===== Given records =====

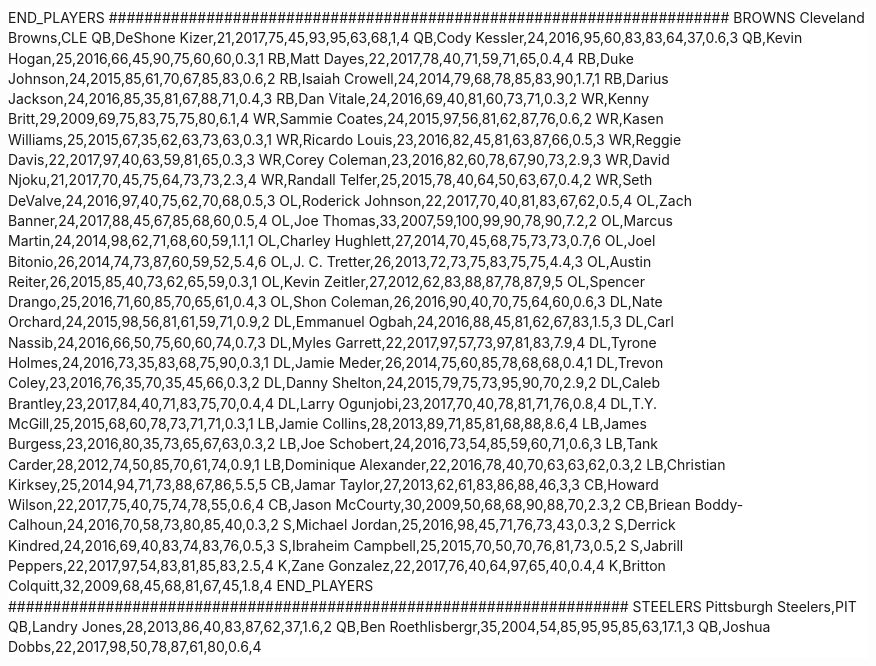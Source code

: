 END_PLAYERS
######################################################################  BROWNS
Cleveland Browns,CLE
QB,DeShone Kizer,21,2017,75,45,93,95,63,68,1,4
QB,Cody Kessler,24,2016,95,60,83,83,64,37,0.6,3
QB,Kevin Hogan,25,2016,66,45,90,75,60,60,0.3,1
RB,Matt Dayes,22,2017,78,40,71,59,71,65,0.4,4
RB,Duke Johnson,24,2015,85,61,70,67,85,83,0.6,2
RB,Isaiah Crowell,24,2014,79,68,78,85,83,90,1.7,1
RB,Darius Jackson,24,2016,85,35,81,67,88,71,0.4,3
RB,Dan Vitale,24,2016,69,40,81,60,73,71,0.3,2
WR,Kenny Britt,29,2009,69,75,83,75,75,80,6.1,4
WR,Sammie Coates,24,2015,97,56,81,62,87,76,0.6,2
WR,Kasen Williams,25,2015,67,35,62,63,73,63,0.3,1
WR,Ricardo Louis,23,2016,82,45,81,63,87,66,0.5,3
WR,Reggie Davis,22,2017,97,40,63,59,81,65,0.3,3
WR,Corey Coleman,23,2016,82,60,78,67,90,73,2.9,3
WR,David Njoku,21,2017,70,45,75,64,73,73,2.3,4
WR,Randall Telfer,25,2015,78,40,64,50,63,67,0.4,2
WR,Seth DeValve,24,2016,97,40,75,62,70,68,0.5,3
OL,Roderick Johnson,22,2017,70,40,81,83,67,62,0.5,4
OL,Zach Banner,24,2017,88,45,67,85,68,60,0.5,4
OL,Joe Thomas,33,2007,59,100,99,90,78,90,7.2,2
OL,Marcus Martin,24,2014,98,62,71,68,60,59,1.1,1
OL,Charley Hughlett,27,2014,70,45,68,75,73,73,0.7,6
OL,Joel Bitonio,26,2014,74,73,87,60,59,52,5.4,6
OL,J. C. Tretter,26,2013,72,73,75,83,75,75,4.4,3
OL,Austin Reiter,26,2015,85,40,73,62,65,59,0.3,1
OL,Kevin Zeitler,27,2012,62,83,88,87,78,87,9,5
OL,Spencer Drango,25,2016,71,60,85,70,65,61,0.4,3
OL,Shon Coleman,26,2016,90,40,70,75,64,60,0.6,3
DL,Nate Orchard,24,2015,98,56,81,61,59,71,0.9,2
DL,Emmanuel Ogbah,24,2016,88,45,81,62,67,83,1.5,3
DL,Carl Nassib,24,2016,66,50,75,60,60,74,0.7,3
DL,Myles Garrett,22,2017,97,57,73,97,81,83,7.9,4
DL,Tyrone Holmes,24,2016,73,35,83,68,75,90,0.3,1
DL,Jamie Meder,26,2014,75,60,85,78,68,68,0.4,1
DL,Trevon Coley,23,2016,76,35,70,35,45,66,0.3,2
DL,Danny Shelton,24,2015,79,75,73,95,90,70,2.9,2
DL,Caleb Brantley,23,2017,84,40,71,83,75,70,0.4,4
DL,Larry Ogunjobi,23,2017,70,40,78,81,71,76,0.8,4
DL,T.Y. McGill,25,2015,68,60,78,73,71,71,0.3,1
LB,Jamie Collins,28,2013,89,71,85,81,68,88,8.6,4
LB,James Burgess,23,2016,80,35,73,65,67,63,0.3,2
LB,Joe Schobert,24,2016,73,54,85,59,60,71,0.6,3
LB,Tank Carder,28,2012,74,50,85,70,61,74,0.9,1
LB,Dominique Alexander,22,2016,78,40,70,63,63,62,0.3,2
LB,Christian Kirksey,25,2014,94,71,73,88,67,86,5.5,5
CB,Jamar Taylor,27,2013,62,61,83,86,88,46,3,3
CB,Howard Wilson,22,2017,75,40,75,74,78,55,0.6,4
CB,Jason McCourty,30,2009,50,68,68,90,88,70,2.3,2
CB,Briean Boddy-Calhoun,24,2016,70,58,73,80,85,40,0.3,2
S,Michael Jordan,25,2016,98,45,71,76,73,43,0.3,2
S,Derrick Kindred,24,2016,69,40,83,74,83,76,0.5,3
S,Ibraheim Campbell,25,2015,70,50,70,76,81,73,0.5,2
S,Jabrill Peppers,22,2017,97,54,83,81,85,83,2.5,4
K,Zane Gonzalez,22,2017,76,40,64,97,65,40,0.4,4
K,Britton Colquitt,32,2009,68,45,68,81,67,45,1.8,4
END_PLAYERS
######################################################################  STEELERS
Pittsburgh Steelers,PIT
QB,Landry Jones,28,2013,86,40,83,87,62,37,1.6,2
QB,Ben Roethlisbergr,35,2004,54,85,95,95,85,63,17.1,3
QB,Joshua Dobbs,22,2017,98,50,78,87,61,80,0.6,4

=====

To do: Taking the lines above, repeat exactly those from the line that contains "WR,Kasen Williams,25,2015,67,35,62,63,73,63,0.3,1" through the line that contains "OL,Joel Bitonio,26,2014,74,73,87,60,59,52,5.4,6", and both of those lines as well. Include nothing else.

Exercise result:
WR,Kasen Williams,25,2015,67,35,62,63,73,63,0.3,1
WR,Ricardo Louis,23,2016,82,45,81,63,87,66,0.5,3
WR,Reggie Davis,22,2017,97,40,63,59,81,65,0.3,3
WR,Corey Coleman,23,2016,82,60,78,67,90,73,2.9,3
WR,David Njoku,21,2017,70,45,75,64,73,73,2.3,4
WR,Randall Telfer,25,2015,78,40,64,50,63,67,0.4,2
WR,Seth DeValve,24,2016,97,40,75,62,70,68,0.5,3
OL,Roderick Johnson,22,2017,70,40,81,83,67,62,0.5,4
OL,Zach Banner,24,2017,88,45,67,85,68,60,0.5,4
OL,Joe Thomas,33,2007,59,100,99,90,78,90,7.2,2
OL,Marcus Martin,24,2014,98,62,71,68,60,59,1.1,1
OL,Charley Hughlett,27,2014,70,45,68,75,73,73,0.7,6
OL,Joel Bitonio,26,2014,74,73,87,60,59,52,5.4,6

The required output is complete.